The brutality of the coalition’s austerity programme has now reached the Commons itself. There on the front bench was a 42- year-old man called Danny who had spent the past five years rolling up his sleeves and trying to do the right thing. Danny had worked hard to provide for his family and had even taken on two jobs to give them a good start in life. But now Danny was a broken man. Within weeks Danny faced losing not just one job but both of them, and being left to get by as best he could with only the hope of a peerage or a City directorship to sustain him.
The opinion polls in his own constituency of Inverness are far from reassuring for Danny Alexander, and the chief secretary to the Treasury is likely to have a great deal of free time on his hands come 8 May.
He looks as if he might appreciate the time off; not even a sharp new haircut can disguise his obvious sense of despair. The swagger that came from being a member of the Osborne in-crowd has vanished: he has been dumped by the Tories and he now knows he is about to get dumped on by the electorate.
Just when Danny had imagined life couldn’t get much worse, the chancellor gave him yet another kick by choosing to throw a sickie. Normally Osborne gives the opposition plenty of notice if he is planning on giving Treasury questions a swerve; for the final departmental questions of this parliament the chancellor made a last-minute decision to go to a meeting of European finance ministers in Brussels that he usually finds entirely missable.

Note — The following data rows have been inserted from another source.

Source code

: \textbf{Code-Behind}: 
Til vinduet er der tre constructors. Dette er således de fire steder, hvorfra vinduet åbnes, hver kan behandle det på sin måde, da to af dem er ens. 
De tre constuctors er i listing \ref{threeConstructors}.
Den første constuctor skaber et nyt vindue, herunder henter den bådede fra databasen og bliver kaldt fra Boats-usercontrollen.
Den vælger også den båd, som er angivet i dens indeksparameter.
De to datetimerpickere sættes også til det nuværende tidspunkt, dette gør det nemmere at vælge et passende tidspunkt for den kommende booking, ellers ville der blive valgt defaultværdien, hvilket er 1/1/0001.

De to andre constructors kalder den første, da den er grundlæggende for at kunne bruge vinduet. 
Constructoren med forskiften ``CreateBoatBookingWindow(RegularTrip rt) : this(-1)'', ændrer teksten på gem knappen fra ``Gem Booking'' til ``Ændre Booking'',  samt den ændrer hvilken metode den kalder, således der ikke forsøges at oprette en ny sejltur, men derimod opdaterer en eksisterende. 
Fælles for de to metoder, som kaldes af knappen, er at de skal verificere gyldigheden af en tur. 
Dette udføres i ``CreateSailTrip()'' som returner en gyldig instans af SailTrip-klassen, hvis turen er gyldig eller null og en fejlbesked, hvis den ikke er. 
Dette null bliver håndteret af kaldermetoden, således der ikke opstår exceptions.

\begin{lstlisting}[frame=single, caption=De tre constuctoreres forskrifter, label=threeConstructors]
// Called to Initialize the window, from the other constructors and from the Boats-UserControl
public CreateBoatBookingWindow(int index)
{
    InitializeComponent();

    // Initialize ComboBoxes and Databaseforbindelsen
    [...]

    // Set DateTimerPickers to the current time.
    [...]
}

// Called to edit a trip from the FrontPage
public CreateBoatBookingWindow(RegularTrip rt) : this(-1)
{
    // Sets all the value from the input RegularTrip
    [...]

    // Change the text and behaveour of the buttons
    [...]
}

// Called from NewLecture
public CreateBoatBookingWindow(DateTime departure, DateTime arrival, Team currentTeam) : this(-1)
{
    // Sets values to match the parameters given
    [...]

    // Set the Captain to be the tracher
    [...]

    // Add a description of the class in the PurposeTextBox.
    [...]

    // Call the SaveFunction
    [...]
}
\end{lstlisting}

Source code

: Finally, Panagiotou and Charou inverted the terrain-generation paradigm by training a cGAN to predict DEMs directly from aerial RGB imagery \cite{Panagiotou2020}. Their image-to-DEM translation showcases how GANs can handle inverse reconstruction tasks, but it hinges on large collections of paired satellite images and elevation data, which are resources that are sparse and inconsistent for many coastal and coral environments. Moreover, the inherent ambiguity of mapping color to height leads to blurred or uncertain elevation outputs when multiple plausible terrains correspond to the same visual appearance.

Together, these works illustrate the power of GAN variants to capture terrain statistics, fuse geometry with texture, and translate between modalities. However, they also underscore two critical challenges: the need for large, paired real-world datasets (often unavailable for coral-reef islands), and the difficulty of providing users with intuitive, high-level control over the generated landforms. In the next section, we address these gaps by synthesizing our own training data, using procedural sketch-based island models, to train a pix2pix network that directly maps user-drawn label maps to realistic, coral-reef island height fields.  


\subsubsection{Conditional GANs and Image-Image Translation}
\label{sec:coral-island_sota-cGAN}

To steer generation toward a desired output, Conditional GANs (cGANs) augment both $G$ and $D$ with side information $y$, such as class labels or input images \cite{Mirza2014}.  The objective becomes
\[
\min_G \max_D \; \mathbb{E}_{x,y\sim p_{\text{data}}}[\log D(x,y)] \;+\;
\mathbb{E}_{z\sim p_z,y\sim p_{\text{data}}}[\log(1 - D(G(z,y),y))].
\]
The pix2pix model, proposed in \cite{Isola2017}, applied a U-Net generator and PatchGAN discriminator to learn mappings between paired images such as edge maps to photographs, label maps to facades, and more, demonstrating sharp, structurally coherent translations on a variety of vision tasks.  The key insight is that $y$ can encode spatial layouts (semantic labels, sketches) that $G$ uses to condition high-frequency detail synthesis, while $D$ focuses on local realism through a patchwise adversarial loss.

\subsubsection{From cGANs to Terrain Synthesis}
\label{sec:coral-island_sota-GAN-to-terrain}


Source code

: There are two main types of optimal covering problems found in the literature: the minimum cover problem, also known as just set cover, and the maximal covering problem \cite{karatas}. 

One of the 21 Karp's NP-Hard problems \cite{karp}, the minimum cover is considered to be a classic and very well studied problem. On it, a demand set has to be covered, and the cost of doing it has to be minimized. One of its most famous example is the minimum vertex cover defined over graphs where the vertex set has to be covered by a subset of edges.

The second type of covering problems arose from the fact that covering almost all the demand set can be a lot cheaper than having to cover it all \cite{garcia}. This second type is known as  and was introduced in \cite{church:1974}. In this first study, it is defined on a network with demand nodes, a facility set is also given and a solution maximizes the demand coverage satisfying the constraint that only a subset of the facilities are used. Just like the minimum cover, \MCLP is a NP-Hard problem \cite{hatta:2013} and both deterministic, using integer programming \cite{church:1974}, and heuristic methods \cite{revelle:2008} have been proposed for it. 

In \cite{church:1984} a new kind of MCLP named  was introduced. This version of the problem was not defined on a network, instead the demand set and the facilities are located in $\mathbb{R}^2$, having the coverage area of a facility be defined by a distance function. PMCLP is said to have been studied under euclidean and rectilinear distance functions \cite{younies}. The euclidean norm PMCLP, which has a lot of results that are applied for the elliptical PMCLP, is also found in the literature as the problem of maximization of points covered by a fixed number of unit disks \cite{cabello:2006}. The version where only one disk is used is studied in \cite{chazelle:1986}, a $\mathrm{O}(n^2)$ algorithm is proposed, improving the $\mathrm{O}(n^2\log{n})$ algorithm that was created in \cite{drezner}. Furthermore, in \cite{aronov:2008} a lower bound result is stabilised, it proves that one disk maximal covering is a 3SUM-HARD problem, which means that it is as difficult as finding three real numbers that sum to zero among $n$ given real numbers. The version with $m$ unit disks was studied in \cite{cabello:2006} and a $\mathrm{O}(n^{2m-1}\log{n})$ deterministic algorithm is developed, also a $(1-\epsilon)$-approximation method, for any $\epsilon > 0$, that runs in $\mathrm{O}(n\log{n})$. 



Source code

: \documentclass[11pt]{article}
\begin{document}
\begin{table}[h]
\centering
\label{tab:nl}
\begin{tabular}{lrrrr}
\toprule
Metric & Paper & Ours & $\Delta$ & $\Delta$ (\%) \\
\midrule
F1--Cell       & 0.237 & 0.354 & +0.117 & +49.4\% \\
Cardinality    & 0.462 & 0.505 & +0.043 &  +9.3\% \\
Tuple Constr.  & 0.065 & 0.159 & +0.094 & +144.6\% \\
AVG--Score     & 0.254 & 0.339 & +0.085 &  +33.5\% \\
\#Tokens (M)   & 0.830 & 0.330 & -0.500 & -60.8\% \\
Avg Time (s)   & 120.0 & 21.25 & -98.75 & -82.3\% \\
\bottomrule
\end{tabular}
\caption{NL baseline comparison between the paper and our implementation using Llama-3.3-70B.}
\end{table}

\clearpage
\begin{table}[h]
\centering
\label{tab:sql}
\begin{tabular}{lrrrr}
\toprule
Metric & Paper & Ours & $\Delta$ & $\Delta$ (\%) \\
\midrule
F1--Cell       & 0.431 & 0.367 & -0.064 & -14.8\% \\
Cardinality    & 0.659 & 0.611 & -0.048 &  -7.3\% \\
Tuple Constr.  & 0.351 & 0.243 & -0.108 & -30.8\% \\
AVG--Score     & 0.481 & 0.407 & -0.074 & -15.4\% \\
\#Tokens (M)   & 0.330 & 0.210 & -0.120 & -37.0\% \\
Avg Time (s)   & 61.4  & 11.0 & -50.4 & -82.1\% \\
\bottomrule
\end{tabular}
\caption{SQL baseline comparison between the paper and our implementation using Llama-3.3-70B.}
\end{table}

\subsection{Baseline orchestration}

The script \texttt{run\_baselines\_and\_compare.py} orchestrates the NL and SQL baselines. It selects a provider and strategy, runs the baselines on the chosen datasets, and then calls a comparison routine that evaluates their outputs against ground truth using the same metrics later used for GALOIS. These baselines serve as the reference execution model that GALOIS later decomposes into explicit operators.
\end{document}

To be charitable to Osborne, it could have been he wanted to give Danny a last starring role at the despatch box and not just a way of avoiding any difficult questions about HSBC and Lord Green.
Danny let his own junior, economic secretary Andrea Leadsom, take the first HSBC hit. In time-honoured fashion she answered all questions about tax evasion evasively, but Labour wasn’t going to give Danny a free ride.
“I am going to give him a chance,” said Dennis Skinner in a question that was meant to relate to investment in infrastructure. “Will he now answer the question about meeting Lord Green. Now is the opportunity to make a name for himself. Come on.”
Wearily, Danny staggered to his feet and started leafing through his briefing file for inspiration. His P45 fell out and fluttered to the floor. Danny was too depressed to pick it up.
“I do not recall ever having had any conversations about investment in infrastructure with Lord Green,” he improvised. And that was about it; naturally he was personally against tax evasion but to be honest it was all above his pay grade now.
If Labour still had issues with Lord Green, and he wouldn’t blame them if they did, they could take it up with the prime minister or chancellor. He was out of here. Sayonara.
The effort of all this had left Danny utterly exhausted and he navigated the rest of the hour on autopilot. He wound down the clock by mumbling about the government building all sorts of roads and tunnels and Swiss cheese before waking himself up for one last effortette.
“I would say that his party has got it wrong,” he monotoned to Labour’s Andrew Gwynne. “And the Conservative party has got it wrong, but the Liberal Democrats have got it right.” That might have come as news to a handful of Lib Dems in the chamber, had they been listening. Danny’s ministerial career had ended not with a bang but a whimper.